Colloquium Details

Computationally-efficient Learning Algorithms for Large-scale Visual Recognition

Speaker: Zaid Harchaoui, NYU and Inria

Location: Warren Weaver Hall 1302

Date: February 27, 2015, 11:30 a.m.

Host: Subhash Khot


A typical feature of modern datasets is the large scale along several dimensions. This feature is pervasive in areas such as image categorization or video interpretation. Classical machine learning and statistical approaches cannot handle such large-scale datasets without further adaptation, both on the computational and the statistical sides. In this talk, we present several approaches tailored for computationally-efficient learning, that is learning with high predictive performance yet enjoying fast algorithmic convergence rate.

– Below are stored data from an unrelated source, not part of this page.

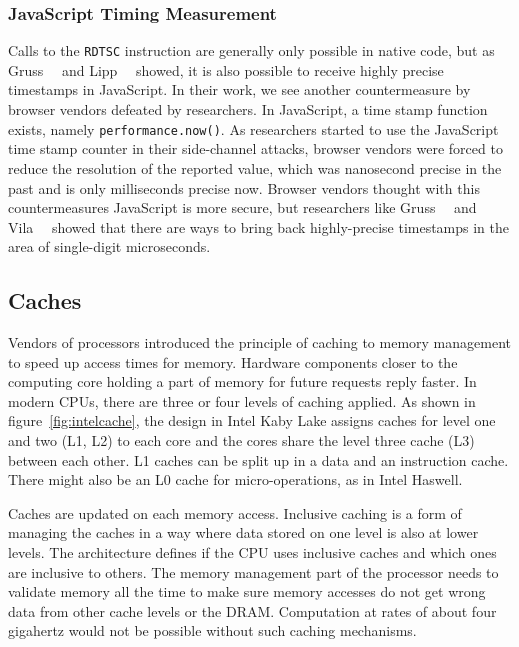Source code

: \subsubsection{JavaScript Timing Measurement}

Calls to the \texttt{RDTSC} instruction are generally only possible in native
code, but as Gruss~\etal~\cite{memdedupjs} and Lipp~\etal~\cite{keytimejs}
showed, it is also possible to receive highly precise timestamps in JavaScript.
In their work, we see another countermeasure by browser vendors defeated by
researchers. In JavaScript, a time stamp function exists, namely
\texttt{performance.now()}. As researchers started to use the JavaScript time
stamp counter in their side-channel attacks, browser vendors were forced to
reduce the resolution of the reported value, which was nanosecond precise in the
past and is only milliseconds precise now. Browser vendors thought with this
countermeasures JavaScript is more secure, but researchers like
Gruss~\etal~\cite{memdedupjs} and Vila~\etal~\cite{loophole} showed that there
are ways to bring back highly-precise timestamps in the area of single-digit
microseconds.

\subsection{Caches}

Vendors of processors introduced the principle of caching to memory management
to speed up access times for memory. Hardware components closer to the computing
core holding a part of memory for future requests reply faster. In modern CPUs,
there are three or four levels of caching applied. As shown in
figure~\ref{fig:intelcache}, the design in Intel Kaby Lake assigns caches for
level one and two (L1, L2) to each core and the cores share the level three
cache (L3) between each other. L1 caches can be split up in a data and an
instruction cache. There might also be an L0 cache for micro-operations, as in
Intel Haswell.

Caches are updated on each memory access. Inclusive caching is a form of
managing the caches in a way where data stored on one level is also at lower
levels. The architecture defines if the CPU uses inclusive caches and which ones
are inclusive to others. The memory management part of the processor needs to
validate memory all the time to make sure memory accesses do not get wrong data
from other cache levels or the DRAM. Computation at rates of about four
gigahertz would not be possible without such caching mechanisms.

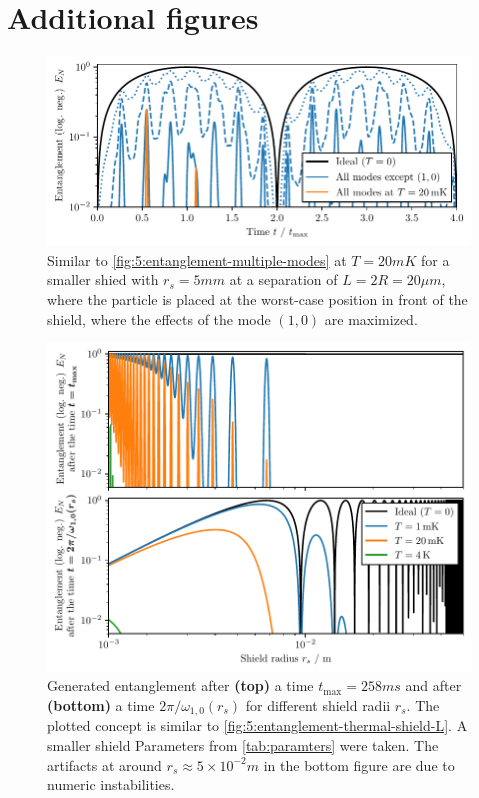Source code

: \chapter{Additional figures}\label{apx:additiona-figures}
\begin{figure}[!htbp]
  \centering
  \includegraphics[width=\textwidth]{./../figures/vibrations/entanglement-dynamics-all-modes_rs-5mm.pdf}
  \caption{Similar to \cref{fig:5:entanglement-multiple-modes} at $T=20\si{mK}$ for a smaller shied with $r_s = 5\si{mm}$ at a separation of $L=2R = 20\si{\mu m}$, where the particle is placed at the worst-case position in front of the shield, where the effects of the mode $(1,0)$ are maximized.}
  \label{fig:apx:entanglement-thermal-shield-rs-5mm}
\end{figure}

\begin{figure}[!htbp]
  \centering
  \includegraphics[width=\textwidth]{./../figures/vibrations/all-modes-entanglement-rs.pdf}
  \caption{Generated entanglement after \textbf{(top)} a time $t_\mathrm{max} = 258\si{ms}$ and after \textbf{(bottom)} a time $2\pi/\omega_{1,0}(r_s)$ for different shield radii $r_s$. The plotted concept is similar to \cref{fig:5:entanglement-thermal-shield-L}. A smaller shield Parameters from \cref{tab:paramters} were taken. The artifacts at around $r_s \approx 5\times 10^{-2}\si{m}$ in the bottom figure are due to numeric instabilities.}
  \label{fig:apx:entanglement-thermal-shield-rs}
\end{figure}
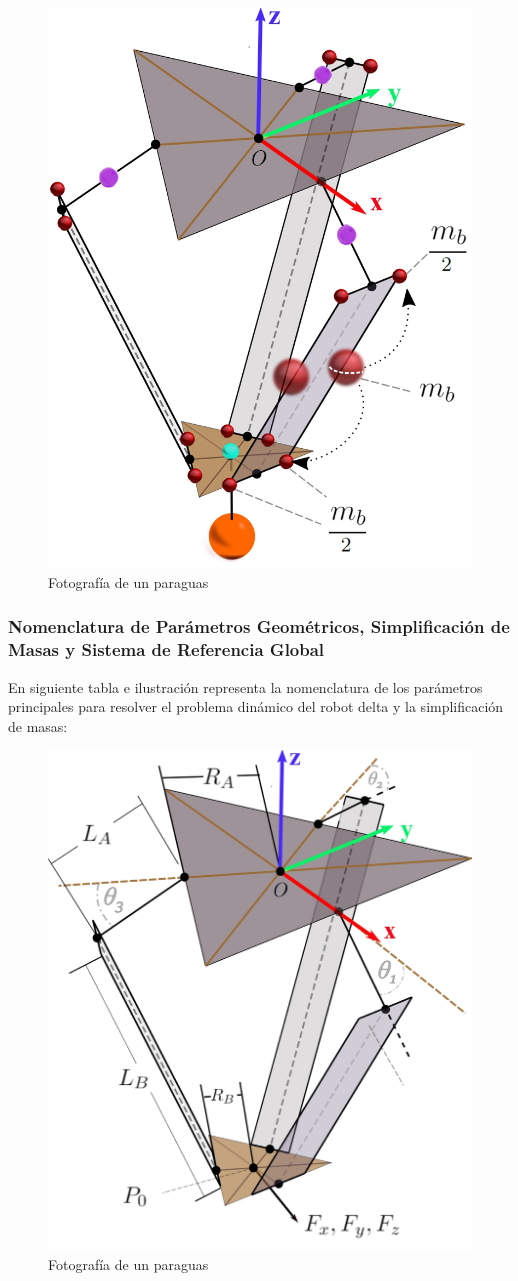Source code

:         \begin{figure}[H]
              \centering
	          \includegraphics[width=0.5\linewidth]{Main/Chapter4/Images4/DIBUJO39.jpg}
              \caption{Fotografía de un paraguas}
              \label{f:Cap4_Metodo_B_Modelacion_Dinamica_1}
        \end{figure}
        
                \newpage


        \subsubsection{Nomenclatura de Parámetros Geométricos, Simplificación de Masas y Sistema de Referencia Global }

        En siguiente tabla e ilustración representa la nomenclatura de los parámetros principales para resolver el problema dinámico del robot delta y la simplificación de masas:
        
        \begin{figure}[H]
              \centering
	          \includegraphics[width=0.55\linewidth]{Main/Chapter4/Images4/DIBUJO36.jpg}
              \caption{Fotografía de un paraguas}
              \label{f:Cap4_Metodo_B_Modelacion_Dinamica_2}
        \end{figure}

We introduce a family of first-order convex optimization algorithms for efficiently training algorithms. These algorithms rely on a latent atomic decomposition of the learning parameter, i.e. an expansion as a linear combination of elements in a possibly infinite dictionary. We present the generalized composite conditional gradient algorithm, and its variants and extensions to several learning settings: batch learning, online/stochastic learning, compressed learning, etc. We show theoretical convergence guarantees for this family of algorithms, which in particular highlight their near-optimality in high-dimensional settings. Such algorithms are successfully used for computationally efficient learning for collaborative filtering, learning embeddings of image categories, and visualization of heterogeneous large collection of images.

Speaker Bio:

Zaid Harchaoui is currently Visiting Faculty in the Center for Data Science at the Courant Institute for Mathematical Sciences, as part of the Moore-Sloan Data Science Initiative. Zaid is on sabbatical leave from Inria, where is a tenured permanent researcher since 2010. He received his PhD from ParisTech (Paris, France), and his PhD thesis was on regularized kernel-based methods for detection. He received the Inria award for scientific excellence and the NIPS reviewer award. He gave a tutorial on "Frank-Wolfe, greedy algorithms, and friends" at ICML'14, and on "Large-scale visual recognition" at CVPR'13. He recently co-organized the workshop on “Optimization for Machine Learning” at NIPS'14, and the "Optimization and Statistical Learning" workshop in 2015 and 2013 in Ecole de Physique des Houches (France).


Refreshments will be offered starting 15 minutes prior to the scheduled start of the talk.